Senior Managers and Certification Regime (SMCR)
The implementation of SMCR has been one of the key focus points for many firms in 2019, with the expansion of the regime to include all Financial Services and Markets Act (FSMA) authorised firms - including banks, building societies, asset managers, investment firms, insurers, mortgage providers, consumer credit firms and sole traders.
Interestingly, CASS is one of the only areas in which the SMCR requires a Senior Manager Function (SMF) and a Certified Person (CP) albeit this only applies to Enhanced SMCR firms. Typically within these Enhanced SMCR firms, there are two separate individuals who are accountable for the compliance of the CASS regime thus dispersing CASS across more levels of senior management.
Ultimately, the SMCR has given the regulator new powers to hold individuals to account who are truly reckless in the way they carry out that responsibility.
Skilled person reports (s166 reviews)
A widely used trend analysis for regulatory practitioners is to establish the number of skilled persons report commissioned by the regulator, and what the Lots (i.e. topics) relate to. The last five years has seen the number of CASS s166 reviews decline from the peak of 13 in 2015/16, to just four the following year (2016/17). Since then, the numbers have remained relatively stable at around four CASS s166 reviews per year. However, there appears to be a potential reverse in this trend since the UK planned to leave the European Union (EU) on 31 October 2019. In the quarter October – December 2019, there were three CASS s166 reviews commissioned by the FCA, the joint highest of any Lots. What is even more interesting is that all three were for firms in the bracket ‘Portfolio Supervision Firm’, indicating that the firms are either small or medium-sized firms. This should ring alarm bells for firms, in particular the small/medium sized firms who have perhaps been a little unwittingly laissez faire about their CASS compliance.

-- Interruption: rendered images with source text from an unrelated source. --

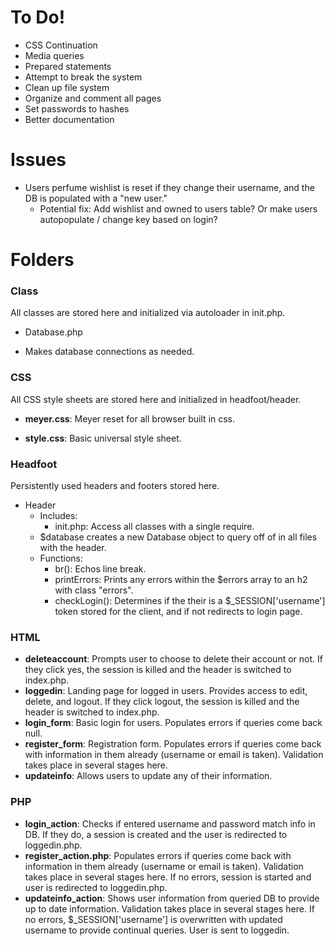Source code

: # To Do!

-   CSS Continuation
-   Media queries
-   Prepared statements
-   Attempt to break the system
-   Clean up file system
-   Organize and comment all pages
-   Set passwords to hashes
-   Better documentation

# Issues

-   Users perfume wishlist is reset if they change their username, and the DB is populated with a "new user."
    -   Potential fix: Add wishlist and owned to users table? Or make users autopopulate / change key based on login?

# Folders

### Class

All classes are stored here and initialized via autoloader in init.php.

-   Database.php

-   Makes database connections as needed.

### CSS

All CSS style sheets are stored here and initialized in headfoot/header.

-   **meyer.css**: Meyer reset for all browser built in css.

-   **style.css**: Basic universal style sheet.

### Headfoot

Persistently used headers and footers stored here.

-   Header
    -   Includes:
        -   init.php: Access all classes with a single require.
    -   $database creates a new Database object to query off of in all files with the header.
    -   Functions:
        -   br(): Echos line break.
        -   printErrors: Prints any errors within the $errors array to an h2 with class "errors".
        -   checkLogin(): Determines if the their is a $\_SESSION['username'] token stored for the client, and if not redirects to login page.

### HTML

-   **deleteaccount**: Prompts user to choose to delete their account or not. If they click yes, the session is killed and the header is switched to index.php.
-   **loggedin**: Landing page for logged in users. Provides access to edit, delete, and logout. If they click logout, the session is killed and the header is switched to index.php.
-   **login_form**: Basic login for users. Populates errors if queries come back null.
-   **register_form**: Registration form. Populates errors if queries come back with information in them already (username or email is taken). Validation takes place in several stages here.
-   **updateinfo**: Allows users to update any of their information.

### PHP

-   **login_action**: Checks if entered username and password match info in DB. If they do, a session is created and the user is redirected to loggedin.php.
-   **register_action.php**: Populates errors if queries come back with information in them already (username or email is taken). Validation takes place in several stages here. If no errors, session is started and user is redirected to loggedin.php.
-   **updateinfo_action**: Shows user information from queried DB to provide up to date information. Validation takes place in several stages here. If no errors, $\_SESSION['username'] is overwritten with updated username to provide continual queries. User is sent to loggedin.
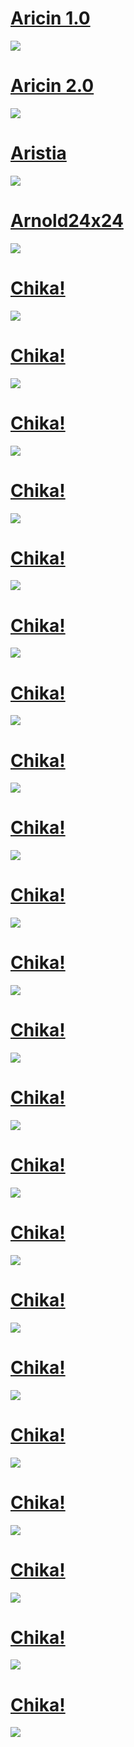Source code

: # [Aricin 1.0](https://drive.google.com/file/d/1l1Nlj5sJPIqNr3iLtfnym088AhAYyM-_/view?usp=sharing)
![](https://osu.ppy.sh/ss/18045397/3230)
# [Aricin 2.0](https://drive.google.com/file/d/1l1Nlj5sJPIqNr3iLtfnym088AhAYyM-_/view?usp=sharing)
![](https://osu.ppy.sh/ss/18045396/5b8a)
# [Aristia](https://drive.google.com/file/d/1l1Nlj5sJPIqNr3iLtfnym088AhAYyM-_/view?usp=sharing)
![](https://osu.ppy.sh/ss/18045474/5427)
# [Arnold24x24](https://drive.google.com/file/d/1l1Nlj5sJPIqNr3iLtfnym088AhAYyM-_/view?usp=sharing)
![](https://osu.ppy.sh/ss/18045476/f49b)
# [Chika!](https://drive.google.com/file/d/1l1Nlj5sJPIqNr3iLtfnym088AhAYyM-_/view?usp=sharing)
![](https://osu.ppy.sh/ss/18045480/4237)
# [Chika!](https://drive.google.com/file/d/1l1Nlj5sJPIqNr3iLtfnym088AhAYyM-_/view?usp=sharing)
![](https://osu.ppy.sh/ss/18045481/a428)
# [Chika!](https://drive.google.com/file/d/1l1Nlj5sJPIqNr3iLtfnym088AhAYyM-_/view?usp=sharing)
![](https://osu.ppy.sh/ss/18045488/ea29)
# [Chika!](https://drive.google.com/file/d/1l1Nlj5sJPIqNr3iLtfnym088AhAYyM-_/view?usp=sharing)
![](https://osu.ppy.sh/ss/18045490/0543)
# [Chika!](https://drive.google.com/file/d/1l1Nlj5sJPIqNr3iLtfnym088AhAYyM-_/view?usp=sharing)
![](https://osu.ppy.sh/ss/18045493/96a6)
# [Chika!](https://drive.google.com/file/d/1l1Nlj5sJPIqNr3iLtfnym088AhAYyM-_/view?usp=sharing)
![](https://osu.ppy.sh/ss/18045494/c3ae)
# [Chika!](https://drive.google.com/file/d/1l1Nlj5sJPIqNr3iLtfnym088AhAYyM-_/view?usp=sharing)
![](https://osu.ppy.sh/ss/18045495/560c)
# [Chika!](https://drive.google.com/file/d/1l1Nlj5sJPIqNr3iLtfnym088AhAYyM-_/view?usp=sharing)
![](https://osu.ppy.sh/ss/18045498/e207)
# [Chika!](https://drive.google.com/file/d/1l1Nlj5sJPIqNr3iLtfnym088AhAYyM-_/view?usp=sharing)
![](https://osu.ppy.sh/ss/18045500/a58a)
# [Chika!](https://drive.google.com/file/d/1l1Nlj5sJPIqNr3iLtfnym088AhAYyM-_/view?usp=sharing)
![](https://osu.ppy.sh/ss/18045502/bebf)
# [Chika!](https://drive.google.com/file/d/1l1Nlj5sJPIqNr3iLtfnym088AhAYyM-_/view?usp=sharing)
![](https://osu.ppy.sh/ss/18045505/849e)
# [Chika!](https://drive.google.com/file/d/1l1Nlj5sJPIqNr3iLtfnym088AhAYyM-_/view?usp=sharing)
![](https://osu.ppy.sh/ss/18045507/6d06)
# [Chika!](https://drive.google.com/file/d/1l1Nlj5sJPIqNr3iLtfnym088AhAYyM-_/view?usp=sharing)
![](https://osu.ppy.sh/ss/18045509/8e2a)
# [Chika!](https://drive.google.com/file/d/1l1Nlj5sJPIqNr3iLtfnym088AhAYyM-_/view?usp=sharing)
![](https://osu.ppy.sh/ss/18045510/145b)
# [Chika!](https://drive.google.com/file/d/1l1Nlj5sJPIqNr3iLtfnym088AhAYyM-_/view?usp=sharing)
![](https://osu.ppy.sh/ss/18045511/3b6e)
# [Chika!](https://drive.google.com/file/d/1l1Nlj5sJPIqNr3iLtfnym088AhAYyM-_/view?usp=sharing)
![](https://osu.ppy.sh/ss/18045512/31a6)
# [Chika!](https://drive.google.com/file/d/1l1Nlj5sJPIqNr3iLtfnym088AhAYyM-_/view?usp=sharing)
![](https://osu.ppy.sh/ss/18045514/e03a)
# [Chika!](https://drive.google.com/file/d/1l1Nlj5sJPIqNr3iLtfnym088AhAYyM-_/view?usp=sharing)
![](https://osu.ppy.sh/ss/18045516/7144)
# [Chika!](https://drive.google.com/file/d/1l1Nlj5sJPIqNr3iLtfnym088AhAYyM-_/view?usp=sharing)
![](https://osu.ppy.sh/ss/18045519/4d40)
# [Chika!](https://drive.google.com/file/d/1l1Nlj5sJPIqNr3iLtfnym088AhAYyM-_/view?usp=sharing)
![](https://osu.ppy.sh/ss/18045522/796d)
# [Chika!](https://drive.google.com/file/d/1l1Nlj5sJPIqNr3iLtfnym088AhAYyM-_/view?usp=sharing)
![](https://osu.ppy.sh/ss/18045530/eb52)
# [Chika!](https://drive.google.com/file/d/1l1Nlj5sJPIqNr3iLtfnym088AhAYyM-_/view?usp=sharing)
![](https://osu.ppy.sh/ss/18045531/3531)

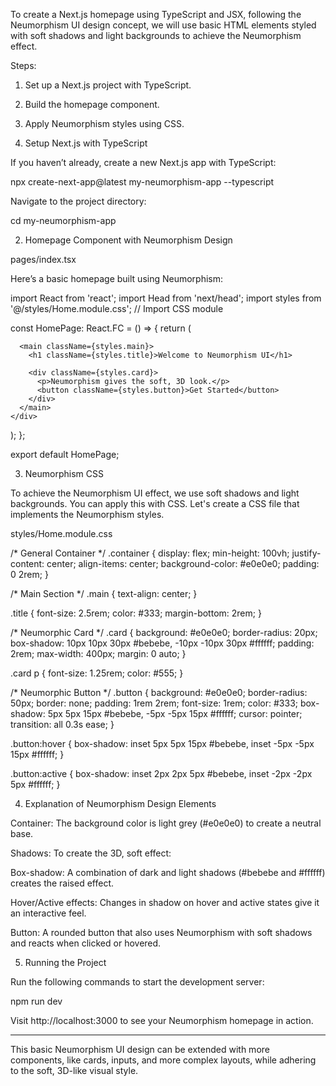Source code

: To create a Next.js homepage using TypeScript and JSX, following the Neumorphism UI design concept, we will use basic HTML elements styled with soft shadows and light backgrounds to achieve the Neumorphism effect.

Steps:

1. Set up a Next.js project with TypeScript.


2. Build the homepage component.


3. Apply Neumorphism styles using CSS.



1. Setup Next.js with TypeScript

If you haven’t already, create a new Next.js app with TypeScript:

npx create-next-app@latest my-neumorphism-app --typescript

Navigate to the project directory:

cd my-neumorphism-app

2. Homepage Component with Neumorphism Design

pages/index.tsx

Here’s a basic homepage built using Neumorphism:

import React from 'react';
import Head from 'next/head';
import styles from '@/styles/Home.module.css';  // Import CSS module

const HomePage: React.FC = () => {
  return (
    <div className={styles.container}>
      <Head>
        <title>Neumorphism Homepage</title>
        <meta name="description" content="A simple Next.js homepage with Neumorphism UI" />
        <meta name="viewport" content="width=device-width, initial-scale=1" />
      </Head>
      
      <main className={styles.main}>
        <h1 className={styles.title}>Welcome to Neumorphism UI</h1>
        
        <div className={styles.card}>
          <p>Neumorphism gives the soft, 3D look.</p>
          <button className={styles.button}>Get Started</button>
        </div>
      </main>
    </div>
  );
};

export default HomePage;

3. Neumorphism CSS

To achieve the Neumorphism UI effect, we use soft shadows and light backgrounds. You can apply this with CSS. Let's create a CSS file that implements the Neumorphism styles.

styles/Home.module.css

/* General Container */
.container {
  display: flex;
  min-height: 100vh;
  justify-content: center;
  align-items: center;
  background-color: #e0e0e0;
  padding: 0 2rem;
}

/* Main Section */
.main {
  text-align: center;
}

.title {
  font-size: 2.5rem;
  color: #333;
  margin-bottom: 2rem;
}

/* Neumorphic Card */
.card {
  background: #e0e0e0;
  border-radius: 20px;
  box-shadow: 10px 10px 30px #bebebe, -10px -10px 30px #ffffff;
  padding: 2rem;
  max-width: 400px;
  margin: 0 auto;
}

.card p {
  font-size: 1.25rem;
  color: #555;
}

/* Neumorphic Button */
.button {
  background: #e0e0e0;
  border-radius: 50px;
  border: none;
  padding: 1rem 2rem;
  font-size: 1rem;
  color: #333;
  box-shadow: 5px 5px 15px #bebebe, -5px -5px 15px #ffffff;
  cursor: pointer;
  transition: all 0.3s ease;
}

.button:hover {
  box-shadow: inset 5px 5px 15px #bebebe, inset -5px -5px 15px #ffffff;
}

.button:active {
  box-shadow: inset 2px 2px 5px #bebebe, inset -2px -2px 5px #ffffff;
}

4. Explanation of Neumorphism Design Elements

Container: The background color is light grey (#e0e0e0) to create a neutral base.

Shadows: To create the 3D, soft effect:

Box-shadow: A combination of dark and light shadows (#bebebe and #ffffff) creates the raised effect.

Hover/Active effects: Changes in shadow on hover and active states give it an interactive feel.


Button: A rounded button that also uses Neumorphism with soft shadows and reacts when clicked or hovered.


5. Running the Project

Run the following commands to start the development server:

npm run dev

Visit http://localhost:3000 to see your Neumorphism homepage in action.


---

This basic Neumorphism UI design can be extended with more components, like cards, inputs, and more complex layouts, while adhering to the soft, 3D-like visual style.
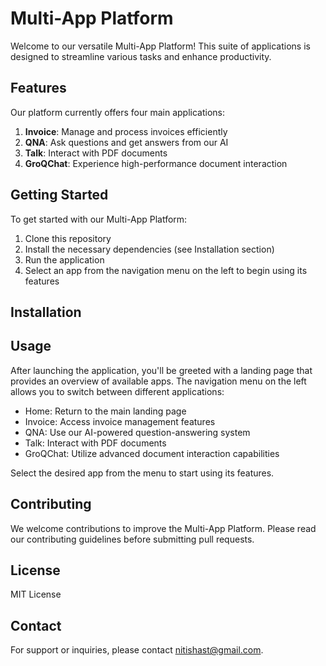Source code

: # Multi-App Platform

Welcome to our versatile Multi-App Platform! This suite of applications is designed to streamline various tasks and enhance productivity.

## Features

Our platform currently offers four main applications:

1. **Invoice**: Manage and process invoices efficiently
2. **QNA**: Ask questions and get answers from our AI
3. **Talk**: Interact with PDF documents
4. **GroQChat**: Experience high-performance document interaction

## Getting Started

To get started with our Multi-App Platform:

1. Clone this repository
2. Install the necessary dependencies (see Installation section)
3. Run the application
4. Select an app from the navigation menu on the left to begin using its features

## Installation



## Usage

After launching the application, you'll be greeted with a landing page that provides an overview of available apps. The navigation menu on the left allows you to switch between different applications:

- Home: Return to the main landing page
- Invoice: Access invoice management features
- QNA: Use our AI-powered question-answering system
- Talk: Interact with PDF documents
- GroQChat: Utilize advanced document interaction capabilities

Select the desired app from the menu to start using its features.

## Contributing

We welcome contributions to improve the Multi-App Platform. Please read our contributing guidelines before submitting pull requests.

## License

MIT License

## Contact

For support or inquiries, please contact nitishast@gmail.com.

The revised FRC Client Asset Assurance Standard
The end of 2019 saw the publication of the revised CASS Standard which came into effect for reporting periods commencing 1 January 2020 onwards. Whilst the revised CASS Standard is not expected to materialise into significant changes in the expectation from auditors, it does however signify the constant appetite in the market to ensure firms are adhering with their CASS obligations.
An example of this can be noted in one the changes in the CASS Standard – going forward, the auditor will be reporting to ‘those charged with governance’ in addition to the FCA. Whilst this may appear to be a technicality, it indicates that CASS should no longer be perceived as the responsibility of the CASS accountable individuals (SMF/CASS Oversight Officer) but in fact the responsibility of the Board and its directors. This subtle yet significant change makes it abundantly clear that the FRC, perhaps in conjunction with the FCA, would like the directors of firms to share the responsibility of CASS compliance and ultimately pay more attention to it. Once the revised CASS Standard does kick in, do not be surprised if your company directors are showing an increased interest in CASS.
CASS = No respite
The spectrum of industries falling into the scope of the CASS regime is only increasing, with the most recent addition to the CASS fraternity being CASS 13 for Claims Management firms. Prior to that, it was Debt Management firms. The collective continues to grow.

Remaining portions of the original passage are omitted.